Van Doren performed in the Bliss-Hayden Theater. McHugh had called the Harry Hayden, manager of the theater, and made time for Van Doren to perform. While performing, Van Doren caught the attention of Phil Benjamin, a Universal casting director, who was in the audience. Benjamin called McHugh, and Van Doren met Benjamin at Universal Studios. Benjamin believed that Van Doren was fit for the role of a singer in the upcoming Universal film Forbidden (1953), starring Tony Curtis. Van Doren met the director of Forbidden, Rudolph Maté, and requested that Van Doren sing "I Can't Give You Anything but Love, Baby", one of McHugh's songs. Maté approved, and Van Doren filmed the scene shortly after.
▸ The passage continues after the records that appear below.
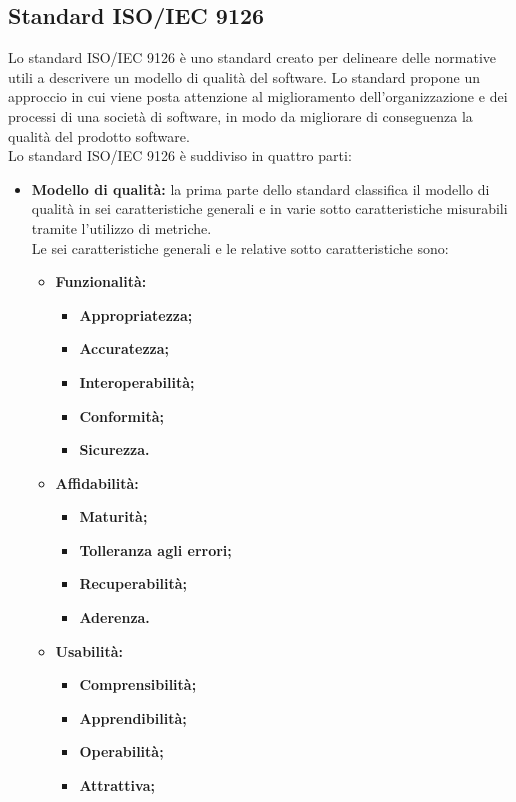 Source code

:   	\subsection{Standard ISO/IEC 9126}
  	Lo standard ISO/IEC 9126 è uno standard creato per delineare delle normative utili a descrivere un modello di qualità del software. Lo standard propone un approccio in cui viene posta attenzione al miglioramento dell'organizzazione e dei processi di una società di software, in modo da migliorare di conseguenza la qualità del prodotto software.\\
  	Lo standard ISO/IEC 9126 è suddiviso in quattro parti:
		\begin{itemize}
			\item \textbf{Modello di qualità: } la prima parte dello standard classifica il modello di qualità in sei caratteristiche generali e in varie sotto caratteristiche misurabili tramite l'utilizzo di metriche.\\
			Le sei caratteristiche generali e le relative sotto caratteristiche sono:
				\begin{itemize}
					\item \textbf{Funzionalità:}
						\begin{itemize}
							\item \textbf{Appropriatezza;}
							\item \textbf{Accuratezza;}
							\item \textbf{Interoperabilità;}
							\item \textbf{Conformità;}
							\item \textbf{Sicurezza.}
						\end{itemize}
					\item \textbf{Affidabilità:}
						\begin{itemize}
							\item \textbf{Maturità;}
							\item \textbf{Tolleranza agli errori;}
							\item \textbf{Recuperabilità;}
							\item \textbf{Aderenza.}
						\end{itemize}
					\item \textbf{Usabilità:}
						\begin{itemize}
							\item \textbf{Comprensibilità;}
							\item \textbf{Apprendibilità;}
							\item \textbf{Operabilità;}
							\item \textbf{Attrattiva;}

\end{itemize}
\end{itemize}
\end{itemize}

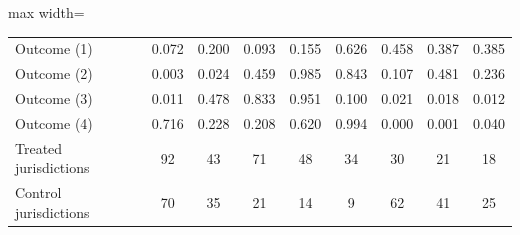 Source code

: \begin{adjustbox}{max width=\textwidth}
\begin{tabular}{l*{8}{c}}
\hspace{.4cm} Outcome (1) & 0.072 & 0.200 & 0.093 & 0.155 & 0.626 & 0.458 & 0.387 & 0.385 \\
\hspace{.4cm} Outcome (2) & 0.003 & 0.024 & 0.459 & 0.985 & 0.843 & 0.107 & 0.481 & 0.236 \\
\hspace{.4cm} Outcome (3) & 0.011 & 0.478 & 0.833 & 0.951 & 0.100 & 0.021 & 0.018 & 0.012 \\
\hspace{.4cm} Outcome (4) & 0.716 & 0.228 & 0.208 & 0.620 & 0.994 & 0.000 & 0.001 & 0.040 \\
\midrule
Treated jurisdictions & 92 & 43 & 71 & 48 & 34 & 30 & 21 & 18 \\
Control jurisdictions & 70 & 35 & 21 & 14 & 9 & 62 & 41 & 25 \\
\bottomrule
\end{tabular}
\end{adjustbox}
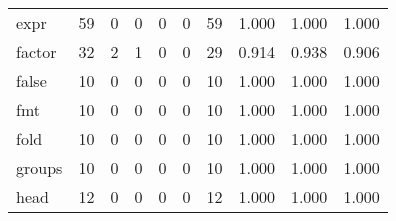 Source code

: \begin{longtable}{lp{1.3cm}p{1.3cm}p{1.3cm}p{1.3cm}p{1.3cm}p{1.3cm}p{1.3cm}p{1.3cm}p{1.3cm}}
expr      &                     59 &                                             0 &                                            0 &                                           0 &                                            0 &                                         59 &                                1.000 &                                  1.000 &                                1.000 \\
factor    &                     32 &                                             2 &                                            1 &                                           0 &                                            0 &                                         29 &                                0.914 &                                  0.938 &                                0.906 \\
false     &                     10 &                                             0 &                                            0 &                                           0 &                                            0 &                                         10 &                                1.000 &                                  1.000 &                                1.000 \\
fmt       &                     10 &                                             0 &                                            0 &                                           0 &                                            0 &                                         10 &                                1.000 &                                  1.000 &                                1.000 \\
fold      &                     10 &                                             0 &                                            0 &                                           0 &                                            0 &                                         10 &                                1.000 &                                  1.000 &                                1.000 \\
groups    &                     10 &                                             0 &                                            0 &                                           0 &                                            0 &                                         10 &                                1.000 &                                  1.000 &                                1.000 \\
head      &                     12 &                                             0 &                                            0 &                                           0 &                                            0 &                                         12 &                                1.000 &                                  1.000 &                                1.000 \\

\end{longtable}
On January 20, 1953, Van Doren signed a seven-year contract with Universal. Van Doren, whose signing day coincided with the Inauguration of Dwight D. Eisenhower, was given the first name "Mamie" after Eisenhower's wife, Mamie Eisenhower. She was given the last name "Van Doren" after Van Doren was told by the studio that she looked more Dutch than Swedish. Universal had intended for Van Doren to be their "answer to Marilyn Monroe." However, unlike other Marilyn Monroe lookalikes, Van Doren did not portray the "dumb blonde" role in films.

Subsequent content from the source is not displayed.